**WORKING DATA**
┌──

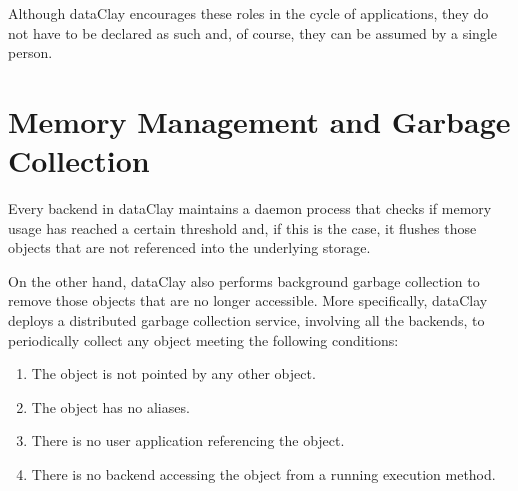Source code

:Although dataClay encourages these roles in the cycle of applications, they do not have to be declared as such and, of course, they can be assumed by a single person.

\section{Memory Management and Garbage Collection}
\label{sec:GarbageCollection}

Every backend in dataClay maintains a daemon process that checks if memory usage has reached a certain threshold and, if this is the case, it flushes those objects that are not referenced into the underlying storage.

On the other hand, dataClay also performs background garbage collection to remove those objects that are no longer accessible. More specifically, dataClay deploys a distributed garbage collection service, involving all the backends, to periodically collect any object meeting the following conditions:
\begin{enumerate}
  \item The object is not pointed by any other object.
  \item The object has no aliases.
  \item There is no user application referencing the object.
  \item There is no backend accessing the object from a running execution method.
\end{enumerate}

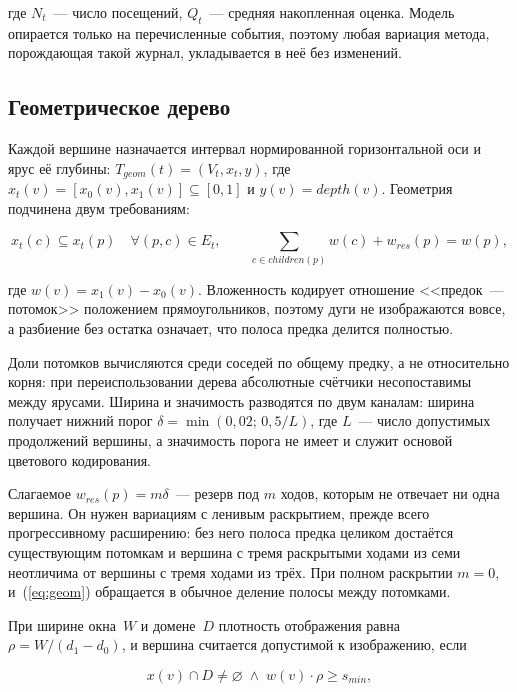 \documentclass[12pt,a4paper]{article}
\begin{document}
где $N_t$~--- число посещений, $Q_t$~--- средняя накопленная оценка. Модель
опирается только на перечисленные события, поэтому любая вариация метода,
порождающая такой журнал, укладывается в неё без изменений.

\subsection{Геометрическое дерево}

Каждой вершине назначается интервал нормированной горизонтальной оси и ярус
её глубины: $T_{geom}(t) = (V_t, x_t, y)$, где $x_t(v) = [x_0(v), x_1(v)]
\subseteq [0,1]$ и $y(v) = depth(v)$. Геометрия подчинена двум требованиям:

\begin{equation}
x_t(c) \subseteq x_t(p) \quad \forall (p,c) \in E_t,
\qquad \sum_{c \in children(p)} w(c) + w_{res}(p) = w(p),
\label{eq:geom}
\end{equation}

где $w(v) = x_1(v) - x_0(v)$. Вложенность кодирует отношение <<предок~---
потомок>> положением прямоугольников, поэтому дуги не изображаются вовсе, а
разбиение без остатка означает, что полоса предка делится полностью.

Доли потомков вычисляются среди соседей по общему предку, а не относительно
корня: при переиспользовании дерева абсолютные счётчики несопоставимы между
ярусами. Ширина и значимость разводятся по двум каналам: ширина получает
нижний порог $\delta = \min(0{,}02;\, 0{,}5/L)$, где $L$~--- число
допустимых продолжений вершины, а значимость порога не имеет и служит
основой цветового кодирования.

Слагаемое $w_{res}(p) = m\delta$~--- резерв под $m$ ходов, которым не
отвечает ни одна вершина. Он нужен вариациям с ленивым раскрытием, прежде
всего прогрессивному расширению: без него полоса предка целиком достаётся
существующим потомкам и вершина с тремя раскрытыми ходами из семи
неотличима от вершины с тремя ходами из трёх. При полном раскрытии $m = 0$,
и~(\ref{eq:geom}) обращается в обычное деление полосы между потомками.

При ширине окна~$W$ и домене~$D$ плотность отображения равна $\rho = W /
(d_1 - d_0)$, и вершина считается допустимой к изображению, если

\begin{equation}
x(v) \cap D \ne \varnothing \;\wedge\; w(v)\cdot\rho \ge s_{min},
\label{eq:adm}
\end{equation}
\end{document}
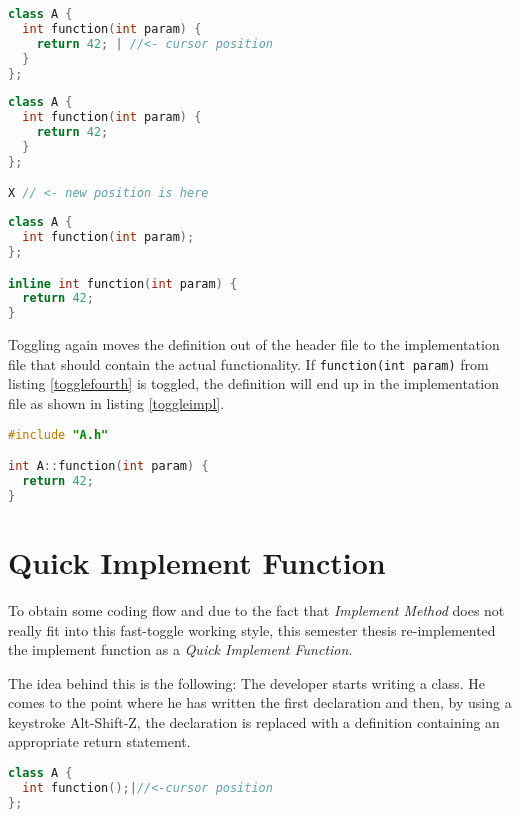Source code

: \begin{lstlisting}[caption={Startposition of toggling},
label={togglefirst}, language=C++]
class A {
  int function(int param) {
    return 42; | //<- cursor position
  }
};
\end{lstlisting}

\begin{lstlisting}[caption={New position is found},
label={togglethird}, language=C++]
class A {
  int function(int param) {
    return 42;
  }
};

X // <- new position is here
\end{lstlisting}

\begin{lstlisting}[caption={Class with declaration and inlined definition},
label={togglefourth}, language=C++]
class A {
  int function(int param);
};

inline int function(int param) {
  return 42;
}
\end{lstlisting}

Toggling again moves the definition out of the header file to the 
implementation file that should contain the actual functionality. If
\texttt{function(int param)} from listing \ref{togglefourth} is toggled,
the definition will end up in the implementation file as shown in listing
\ref{toggleimpl}.

\begin{lstlisting}[caption={Defintion in an implementation file},
label={toggleimpl}, language=C++]
#include "A.h"

int A::function(int param) {
  return 42;
}
\end{lstlisting}

\section*{Quick Implement Function}

To obtain some coding flow and due to the fact that \textit{Implement
Method} does not really fit into this fast-toggle working style, this semester
thesis re-implemented the implement function as a \textit{Quick Implement
Function}.

The idea behind this is the following: The developer starts writing a class.
He comes to the point where he has written the first declaration and then, by
using a keystroke Alt-Shift-Z, the declaration is replaced with a definition
containing an appropriate return statement.

\begin{lstlisting}[caption={Situation before quick implement},
label={beforeimpl}, language=C++]
class A {
  int function();|//<-cursor position
};
\end{lstlisting}

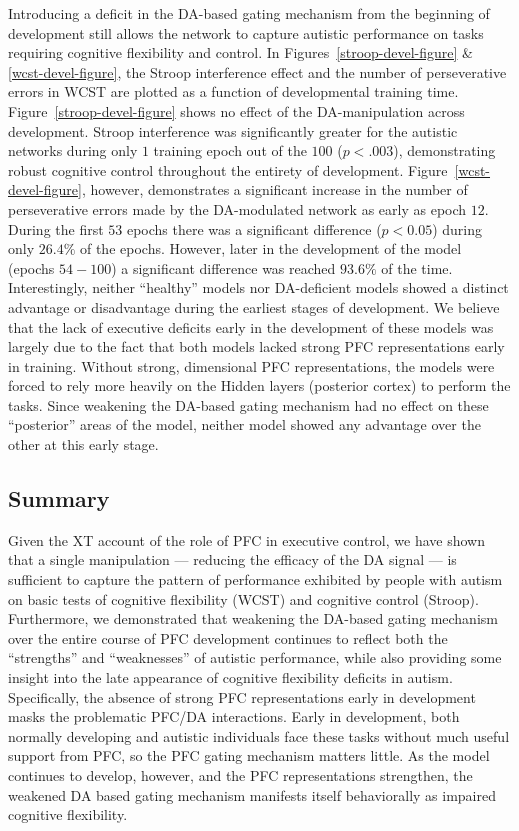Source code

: Introducing a deficit in the DA-based gating mechanism from the
beginning of development still allows the network to capture autistic
performance on tasks requiring cognitive flexibility and control.  In
Figures~\ref{stroop-devel-figure} \& \ref{wcst-devel-figure}, the
Stroop interference effect and the number of perseverative errors in
WCST are plotted as a function of developmental training time.
Figure~\ref{stroop-devel-figure} shows no effect of the
DA-manipulation across development.  Stroop interference was
significantly greater for the autistic networks during only $1$ training epoch
out of the $100$ ($p<.003$), demonstrating robust cognitive control
throughout the entirety of development.
Figure~\ref{wcst-devel-figure}, however, demonstrates a significant
increase in the number of perseverative errors made by the
DA-modulated network as early as epoch $12$.  During the first $53$
epochs there was a significant difference ($p < 0.05$) during only
$26.4\%$ of the epochs.  However, later in the development of the
model (epochs $54-100$) a significant difference was reached $93.6\%$
of the time.  Interestingly, neither ``healthy'' models nor
DA-deficient models showed a distinct advantage or disadvantage during
the earliest stages of development.  We believe that the lack of
executive deficits early in the development of these models was
largely due to the fact that both models lacked strong PFC
representations early in training.  Without strong, dimensional PFC
representations, the models were forced to rely more heavily on the
Hidden layers (posterior cortex) to perform the tasks.  Since
weakening the DA-based gating mechanism had no effect on these
``posterior'' areas of the model, neither model showed any advantage
over the other at this early stage.

\subsection{Summary}

Given the XT account of the role of PFC in executive control, we have shown that a single manipulation --- reducing the efficacy of the DA signal --- is sufficient to capture the pattern of performance exhibited by people with autism on basic tests of cognitive flexibility (WCST) and cognitive control (Stroop).  Furthermore, we demonstrated that weakening the DA-based gating mechanism over the entire course of PFC development continues to reflect both the ``strengths'' and ``weaknesses'' of autistic performance, while also providing some insight into the late appearance of cognitive flexibility deficits in autism.  Specifically, the absence of strong PFC representations early in development masks the problematic PFC/DA interactions.  Early in development, both normally developing and autistic individuals face these tasks without much useful support from PFC, so the PFC gating mechanism matters little.  As the model continues to develop, however, and the PFC representations strengthen, the weakened DA based gating mechanism manifests itself behaviorally as impaired cognitive flexibility.

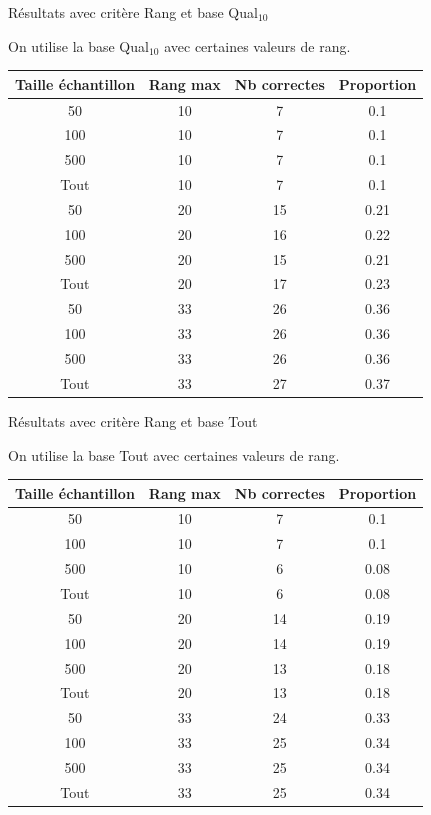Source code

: \documentclass{beamer}
\begin{document}
\begin{frame}{Résultats avec critère Rang et base Qual$_{10}$}

On utilise la base Qual$_{10}$ avec certaines valeurs de rang.
\begin{tabular}{|c|c|c|c|}
   \hline
   Taille échantillon & Rang max & Nb correctes & Proportion\\
   \hline
   50 & 10  & 7 & 0.1  \\
   \hline
   100 & 10  & 7 & 0.1  \\
   \hline
   500 & 10  & 7 & 0.1  \\
   \hline
   Tout & 10 & 7 & 0.1 \\
   \hline
   50 & 20  & 15 & 0.21  \\
   \hline
   100 & 20 & 16 & 0.22  \\
   \hline
   500 & 20 & 15 & 0.21  \\
   \hline
   Tout & 20 & 17 & 0.23 \\
   \hline
   50 & 33 & 26 & 0.36  \\
   \hline
   100 & 33 & 26 & 0.36  \\
   \hline
   500 & 33 & 26 & 0.36  \\
   \hline
   Tout & 33 & 27 & 0.37 \\
\end{tabular}
\end{frame}

\begin{frame}{Résultats avec critère Rang et base Tout}

On utilise la base Tout avec certaines valeurs de rang.
\begin{tabular}{|c|c|c|c|}
   \hline
   Taille échantillon & Rang max & Nb correctes & Proportion\\
   \hline
   50 & 10  & 7 & 0.1  \\
   \hline
   100 & 10  & 7 & 0.1  \\
   \hline
   500 & 10  & 6 & 0.08  \\
   \hline
   Tout & 10 & 6 & 0.08 \\
   \hline
   50 & 20  & 14 & 0.19  \\
   \hline
   100 & 20 & 14 & 0.19  \\
   \hline
   500 & 20 & 13 & 0.18  \\
   \hline
   Tout & 20 & 13 & 0.18 \\
   \hline
   50 & 33 & 24 & 0.33  \\
   \hline
   100 & 33 & 25 & 0.34  \\
   \hline
   500 & 33 & 25 & 0.34  \\
   \hline
   Tout & 33 & 25 & 0.34 \\
\end{tabular}
\end{frame}
\end{document}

└──

**TRY IT**
Check each line above for the string "declaration", then copy the ones that have it.

**FINISHED TASK**
\begin{lstlisting}[caption={Class with declaration and inlined definition},
He comes to the point where he has written the first declaration and then, by
using a keystroke Alt-Shift-Z, the declaration is replaced with a definition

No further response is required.